The commercial significance of the decision for platform operators is that, the judgment confirms that running a print-on-demand or user-generated content marketplace does not immunize a business from trade mark infringement liability when third-party uploads slip through content moderation filters. At the same time, the Full Court drew a firm line against using trade mark remedies as an instrument to compel a lawful business to cease operating merely because its filtering technology has not yet caught up with the demands placed on it. This proportionality reasoning, and the structured notice-and-takedown injunction the majority of justices endorsed as the appropriate remedy, will reframe how brand owners and digital platforms negotiate IP compliance in Australia.
Background of the dispute
Redbubble operates a print-on-demand marketplace through its American subsidiary. Creators upload graphic designs, consumers select designs for printing on merchandise (T-shirts, caps, mugs, and the like), and third-party manufacturers produce and ship the finished goods. As of September 2021, the platform was receiving upwards of 90,000 image uploads per day. The scale is is central to every argument about what content moderation is feasible.

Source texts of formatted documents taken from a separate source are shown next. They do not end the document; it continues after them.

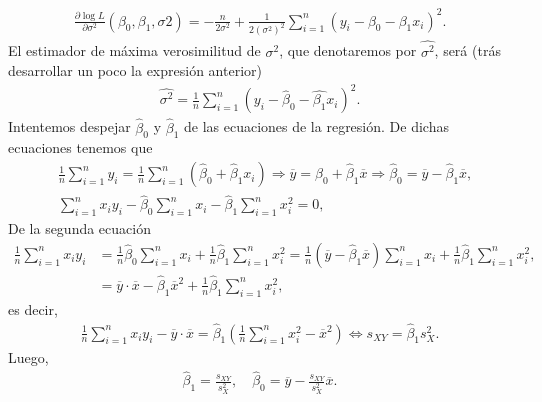 \begin{align*}
    \frac{\partial \log L}{\partial \sigma^2}(\beta_0, \beta_1,\sigma2) = - \frac{n}{2\sigma^2} + \frac{1}{2(\sigma^2)^2} \sum_{i=1}^{n} (y_i - \beta_0 - \beta_1 x_i)^2.
\end{align*}
El estimador de máxima verosimilitud de $\sigma^2$, que denotaremos por $\widehat{\sigma^2}$, será (trás desarrollar un poco la expresión anterior)
\begin{align*}
\boxed{
    \widehat{\sigma^2} = \frac{1}{n} \sum_{i=1}^{n} (y_i - \widehat{\beta}_0 - \widehat{\beta_1} x_i)^2.
    }
\end{align*}
Intentemos despejar $\widehat{\beta}_0$ y $\widehat{\beta}_1$ de las ecuaciones de la regresión. De dichas ecuaciones tenemos que
\begin{align*}
    &\frac{1}{n} \sum_{i=1}^{n} y_i = \frac{1}{n} \sum_{i=1}^{n}(\widehat{\beta}_0 + \widehat{\beta}_1x_i) \Longrightarrow \overline{y} = \widehat{\beta}_0 + \widehat{\beta}_1 \overline{x} \Longrightarrow \widehat{\beta}_0 = \overline{y} - \widehat{\beta}_1 \overline{x},\\
    &\sum_{i=1}^{n} x_iy_i - \widehat{\beta}_0 \sum_{i=1}^{n} x_i - \widehat{\beta}_1 \sum_{i=1}^{n} x_i^2 = 0,
\end{align*}
De la segunda ecuación
\begin{align*}
    \frac{1}{n}\sum_{i=1}^{n} x_iy_i &= \frac{1}{n}\widehat{\beta}_0 \sum_{i=1}^{n} x_i + \frac{1}{n} \widehat{\beta}_1 \sum_{i=1}^{n} x_i^2 
    = \frac{1}{n}(\overline{y} - \widehat{\beta}_1\overline{x}) \sum_{i=1}^{n} x_i + \frac{1}{n}\widehat{\beta}_1 \sum_{i=1}^{n} x_i^2, \\
    &= \overline{y} \cdot \overline{x} - \widehat{\beta}_1 \overline{x}^2 + \frac{1}{n} \widehat{\beta}_1 \sum_{i=1}^{n} x_i^2,
\end{align*}
es decir,
\begin{align*}
    \frac{1}{n}\sum_{i=1}^{n} x_iy_i - \overline{y} \cdot \overline{x} = \widehat{\beta}_1 \left( \frac{1}{n} \sum_{i=1}^{n} x_i^2 - \overline{x}^2 \right) \Longleftrightarrow s_{XY} = \widehat{\beta}_1 s_X^2.
\end{align*}
Luego,
\begin{align*}
\boxed{
    \widehat{\beta}_1 = \frac{s_{XY}}{s_X^2}, \quad \widehat{\beta}_0 = \overline{y} - \frac{s_{XY}}{s_X^2}\overline{x}.
    }
\end{align*}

The friction point is that Redbubble does not pre-screen uploaded images for trade mark infringement through visual similarity assessment. It scans titles, tags, and descriptions against keyword watchlists, and it performs exact-image fingerprint matching against reference images provided by rights holders. What it cannot do, on the current state of the technology, is detect images that are deceptively similar (but not identical) to registered marks. That gap is precisely where infringement occurs.
Hells Angels US is the registered proprietor of five Australian trade marks covering the words “Hells Angels” and various death-head skull device marks, registered in classes 16 (printed matter) and 25 (apparel). Hells Angels Motorcycle Corporation (Australia) Pty Ltd holds the exclusive Australian license. This was not the parties’ first encounter in court: an earlier proceeding commenced in 2015 resulted in the 2019 judgment, [2019] FCA 355, in which infringement was found against Redbubble on related grounds. The second round of litigation, which generated the two first-instance decisions appealed here ([2022] FCA 190 and [2022] FCA 837), concerned eleven distinct upload examples. The trial judge found infringement on all eleven, awarded $8,250 in nominal damages and $70,000 in additional damages, and granted permanent injunctive relief.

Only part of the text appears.